Denitrification is also regulated by the availability of organic C. Most denitrifiers are heterotrophs, and gain their electron donors from organic C (Zumft, 1997). In FSW wetlands it was found that ponds with vegetation had a higher emission rate of N₂O than ponds with no vegetation. This was presumably due to increased microbial surface provided by plants and perhaps also by the beneficial effect of released organic substrates from the plants. It has also been reported that the rhizosphere in a CW may enhance nitrification by oxygen release (Armstrong et al., 1990). A part of the released N₂O from vegetated ponds might thus derive from the nitrification process, as emissions of N₂O from the nitrification process may be substantial in micro-aerobic soils as previously noted.

Apart from the studies summarized in this work, three other studies have examined the release of N₂O–N from FSW CWs treating wastewater, and the reported figures are in the range –5.3 to 28 mg N₂O–N m^–2 d^–1 (Fey et al., 1999; Gui et al., 2001; Johansson et al., 2003) (Table 8). The fluxes from the FSW wetlands reported in this study are in the same range. Emission rates of N₂O–N from conventional sewage treatment plants have been reported to be as high as 1100 mg N₂O–N m^–2 d^–1 (Czepiel et al., 1995) (Table 8). Such high emission rates have also been measured in the Ski VSSF CW. However, due to the low number of measurements for the Ski VSSF CW, these fluxes are a bit uncertain. The range of fluxes reported for a minerotrophic fen and riparian buffer zones (Paludan and Blicher-Mathiesen, 1996; Augustin et al., 1998; Teiter and Mander, 2005) (Table 8) are in the lower range of what has been reported for the CWs in this study. In the Netherlands, however, high fluxes were measured in a forested riparian buffer zone (local spots exceeding rates of 100 mg N₂O–N m^–2 d^–1) (Hefting et al., 2003). European forest ecosystems have yearly averages in the range 12 to 730 mg N₂O–N m^–2 yr^–1, whereas agricultural land in Europe has yearly averages from 210 to 2400 mg N₂O–N m^–2 yr^–1 (Machefert et al., 2002) (Table 8). The yearly averages of the FSW at Skjønhaug, the HSSF at Kodijärve, the VSSF at Kõo, the FSW at Lakeus, the OGF at Ruka, and in the CW in Sweden (Johansson et al., 2003) are 1000, 1600, 3700, 1100, 1100, and 730 mg N₂O–N m^–2 yr^–1, respectively (assuming a year consists of six months of summer and winter, respectively). Thus, CWs treating wastewater have in general higher emission rates than European forested ecosystems, but seem to have rates comparable to most European agricultural ecosystems.

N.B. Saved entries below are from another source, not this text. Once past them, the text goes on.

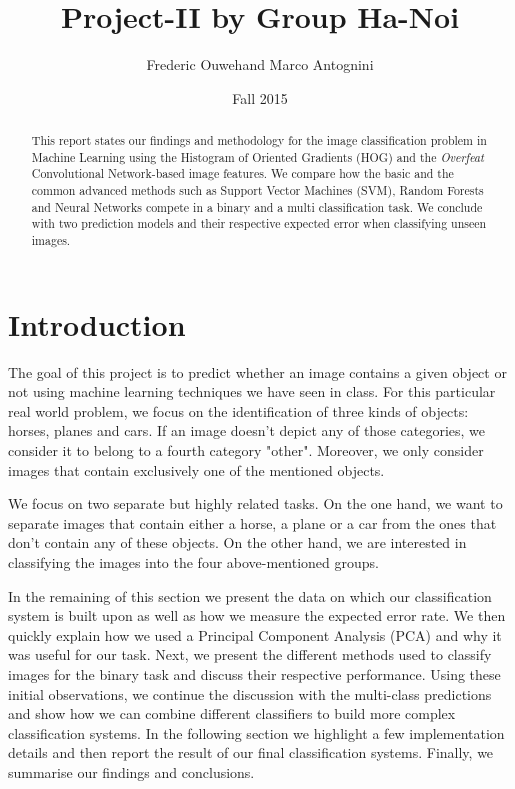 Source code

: \documentclass{article} %
\title{Project-II by Group Ha-Noi}
\author{
Frederic Ouwehand \And Marco Antognini
}
\date{Fall 2015}
\begin{document}
\maketitle

\begin{abstract}

This report states our findings and methodology for the image classification problem in Machine Learning using the Histogram of Oriented Gradients (HOG) and the \textit{Overfeat} Convolutional Network-based image features. We compare how the basic and the common advanced methods such as Support Vector Machines (SVM), Random Forests and Neural Networks compete in a binary and a multi classification task. We conclude with two prediction models and their respective expected error when classifying unseen images.

\end{abstract}

\section{Introduction}

The goal of this project is to predict whether an image contains a given object or not using machine learning techniques we have seen in class. For this particular real world problem, we focus on the identification of three kinds of objects: horses, planes and cars. If an image doesn't depict any of those categories, we consider it to belong to a fourth category "other". Moreover, we only consider images that contain exclusively one of the mentioned objects.

We focus on two separate but highly related tasks. On the one hand, we want to separate images that contain either a horse, a plane or a car from the ones that don't contain any of these objects. On the other hand, we are interested in classifying the images into the four above-mentioned groups.

In the remaining of this section we present the data on which our classification system is built upon as well as how we measure the expected error rate. We then quickly explain how we used a Principal Component Analysis (PCA) and why it was useful for our task. Next, we present the different methods used to classify images for the binary task and discuss their respective performance. Using these initial observations, we continue the discussion with the multi-class predictions and show how we can combine different classifiers to build more complex classification systems. In the following section we highlight a few implementation details and then report the result of our final classification systems. Finally, we summarise our findings and conclusions.
\end{document}
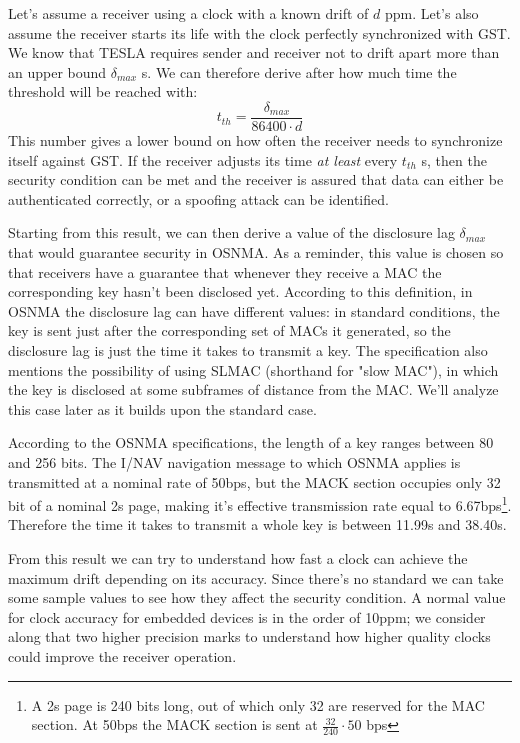 \vspace{\baselineskip}

Let's assume a receiver using a clock with a known drift of $d$ \si{ppm}. Let's
also assume the receiver starts its life with the clock perfectly synchronized
with GST. We know that TESLA requires sender and receiver not to drift apart
more than an upper bound $\delta_{max}$ \si{s}. We can therefore derive after how much
time the threshold will be reached with:
\begin{equation}
  t_{th} = \frac{\delta_{max}}{86400 \cdot d}
\end{equation}
This number gives a lower bound on how often the receiver needs to synchronize
itself against GST. If the receiver adjusts its time \textit{at least} every
$t_{th}$ \si{s}, then the security condition can be met and the receiver is
assured that data can either be authenticated correctly, or a spoofing attack
can be identified.

Starting from this result, we can then derive a value of the disclosure lag
$\delta_{max}$ that would guarantee security in OSNMA. As a reminder, this value
is chosen so that receivers have a guarantee that whenever they receive a MAC
the corresponding key hasn't been disclosed yet. According to this definition,
in OSNMA the disclosure lag can have different values: in standard conditions,
the key is sent just after the corresponding set of MACs it generated, so the
disclosure lag is just the time it takes to transmit a key. The specification
also mentions the possibility of using SLMAC (shorthand for "slow MAC"), in
which the key is disclosed at some subframes of distance from the MAC. We'll
analyze this case later as it builds upon the standard case.

\vspace{\baselineskip}

According to the OSNMA specifications, the length of a key ranges between 80 and
256 bits. The I/NAV navigation message to which OSNMA applies is
transmitted at a nominal rate of \num{50}\si{bps}, but the MACK section
occupies only 32 bit of a nominal \num{2}\si{s} page, making it's effective
transmission rate equal to \num{6.67}\si{bps}\footnote{A \num{2}\si{s} page is
240 bits long, out of which only 32 are reserved for the MAC section. At
\num{50}\si{bps} the MACK section is sent at $\frac{32}{240} \cdot 50$ bps}. Therefore
the time it takes to transmit a whole key is between \num{11.99}\si{s} and
\num{38.40}\si{s}.

From this result we can try to understand how fast a clock can achieve the
maximum drift depending on its accuracy. Since there's no standard we can take
some sample values to see how they affect the security condition. A normal value
for clock accuracy for embedded devices is in the order of \num{10}\si{ppm}; we
consider along that two higher precision marks to understand how higher quality
clocks could improve the receiver operation.

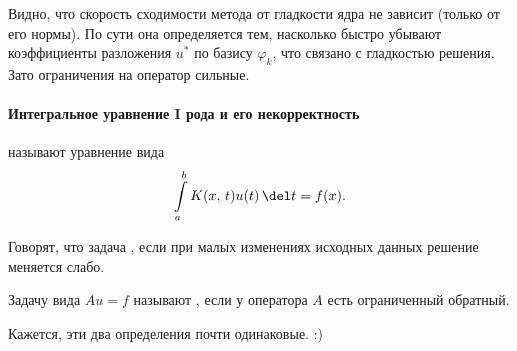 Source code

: \documentclass{trlnotes}
\begin{document}
    \begin{rem}
        Видно, что скорость сходимости метода от гладкости ядра не зависит (только от его нормы). По сути она определяется тем, насколько быстро убывают коэффициенты разложения $u^*$ по базису $\varphi_k$, что связано с гладкостью решения. Зато ограничения на оператор сильные.
    \end{rem}

    \paragraph{Интегральное уравнение I рода и его некорректность}

    \begin{de}
         называют уравнение вида
        \[
            \int\limits_a^b K(x, \, t) u(t) \, \del t = f(x).
        \]
    \end{de}

    \begin{de}
        Говорят, что задача , если при малых изменениях исходных данных решение меняется слабо.
    \end{de}

    \begin{de}
        Задачу вида $Au = f$ называют , если у оператора $A$ есть ограниченный обратный.
    \end{de}

    Кажется, эти два определения почти одинаковые. :)
\end{document}
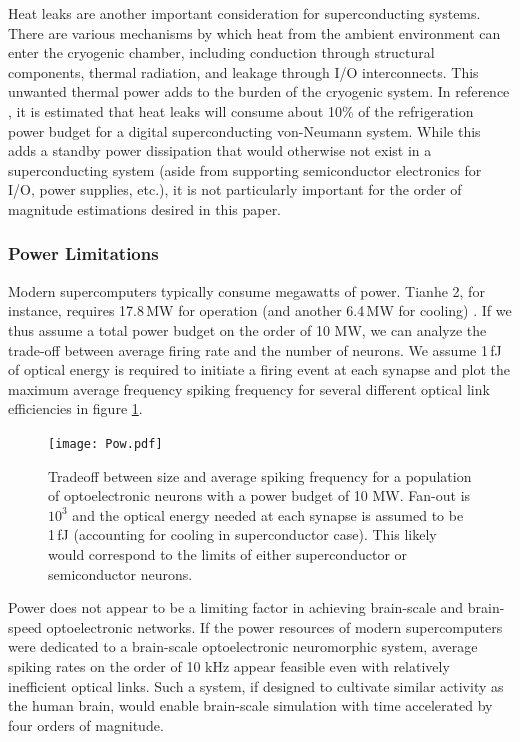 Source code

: \documentclass[twocolumn]{article}
\begin{document}
Heat leaks are another important consideration for superconducting systems. There are various mechanisms by which heat from the ambient environment can enter the cryogenic chamber, including conduction through structural components, thermal radiation, and leakage through I/O interconnects. This unwanted thermal power adds to the burden of the cryogenic system. In reference \cite{holmes2013energy}, it is estimated that heat leaks will consume about 10\% of the refrigeration power budget for a digital superconducting von-Neumann system. While this adds a standby power dissipation that would otherwise not exist in a superconducting system (aside from supporting semiconductor electronics for I/O, power supplies, etc.), it is not particularly important for the order of magnitude estimations desired in this paper.

\subsubsection{Power Limitations}
Modern supercomputers typically consume megawatts of power. Tianhe 2, for instance, requires 17.8\,MW for operation (and another 6.4\,MW for cooling) \cite{tolpygo2016superconductor}. If we thus assume a total power budget on the order of 10 MW, we can analyze the trade-off between average firing rate and the number of neurons. We assume 1\,fJ of optical energy is required to initiate a firing event at each synapse and plot the maximum average frequency spiking frequency for several different optical link efficiencies in figure \ref{fig:freq_size}.
\begin{figure}[H]
    \centering
    \texttt{[image: Pow.pdf]}
    \caption{Tradeoff between size and average spiking frequency for a population of optoelectronic neurons with a power budget of 10 MW. Fan-out is $10^3$ and the optical energy needed at each synapse is assumed to be 1\,fJ (accounting for cooling in superconductor case). This likely would correspond to the limits of either superconductor or semiconductor neurons.}
    \label{fig:freq_size}
\end{figure}

Power does not appear to be a limiting factor in achieving brain-scale and brain-speed optoelectronic networks. If the power resources of modern supercomputers were dedicated to a brain-scale optoelectronic neuromorphic system, average spiking rates on the order of 10 kHz appear feasible even with relatively inefficient optical links. Such a system, if designed to cultivate similar activity as the human brain, would enable brain-scale simulation with time accelerated by four orders of magnitude.
\end{document}
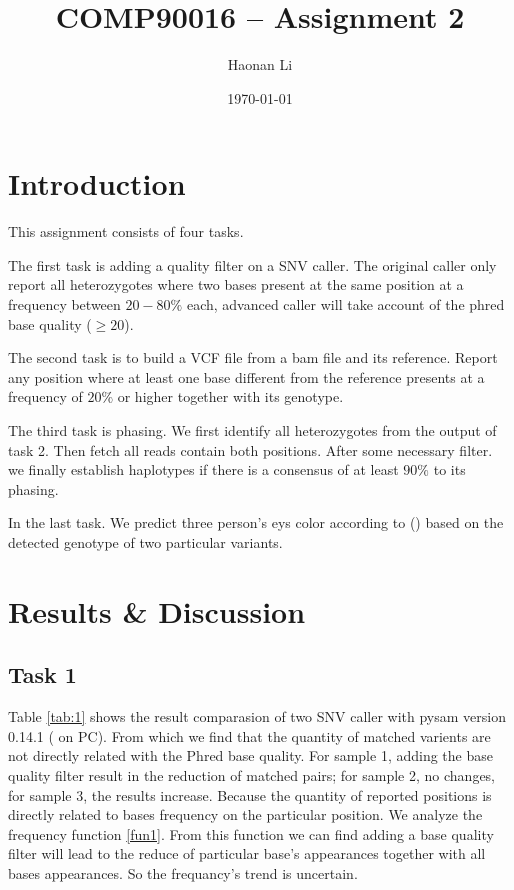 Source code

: \documentclass[a4paper]{article}
\title{\bfseries{COMP90016 -- Assignment 2 }}
\author{Haonan Li}
\date{\today}
\begin{document}
\maketitle

\section{Introduction}
\label{sec:introduction}

This assignment consists of four tasks. 

The first task is adding a quality filter on a SNV caller. The original caller only report all heterozygotes where two bases present at the same position at a frequency between $20-80\%$ each, advanced caller will take account of the phred base quality ($\geq 20$).

The second task is to build a VCF file from a bam file and its reference. Report any position where at least one base different from the reference presents at a frequency of $20\%$ or higher together with its genotype.

The third task is phasing. We first identify all heterozygotes from the output of task 2. Then fetch all reads contain both positions. After some necessary filter. we finally establish haplotypes if there is a consensus of at least $90\%$ to its phasing. 

In the last task. We predict three person's eys color according to (\cite{Sturm2008A}) based on the detected genotype of two particular variants.

\section{Results \& Discussion}
\label{sec:experiment}
\subsection{Task 1}

Table \ref{tab:1} shows the result comparasion of two SNV caller with pysam version 0.14.1 ( on PC). From which we find that the quantity of matched varients are not directly related with the Phred base quality. For sample 1, adding the base quality filter result in the reduction of matched pairs; for sample 2, no changes, for sample 3, the results increase. Because the quantity of reported positions is directly related to bases frequency on the particular position. We analyze the frequency function \ref{fun1}. From this function we can find adding a base quality filter will lead to the reduce of particular base's appearances together with all bases appearances. So the frequancy's trend is uncertain.
\end{document}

In this study the emission of methane was found to be significantly higher during the summer than during the winter. This is as expected as the activity of methanogens has commonly been found to fluctuate in response to temperature (Schütz et al., 1989). During the summer, there was no significant difference in the methane emission from the various types of wetlands, suggesting that the average degree of oxidation is similar for the various wetlands. The methane production during summer does not, however, seem to be related to the amount of organic C in the incoming wastewater, as the TOC in the inlet vary a lot between the various wetlands (Table 2). One reason for the observed lack between fluxes and incoming concentrations of C could be that the fluxes also reflect the quality of the sediment and soil that has accumulated on the site before our studies. During winter the emission of methane was significantly higher from FSW wetlands than from the other types of wetlands. This might be due to an increased decay of C from plants or ice covers preventing oxygen diffusion.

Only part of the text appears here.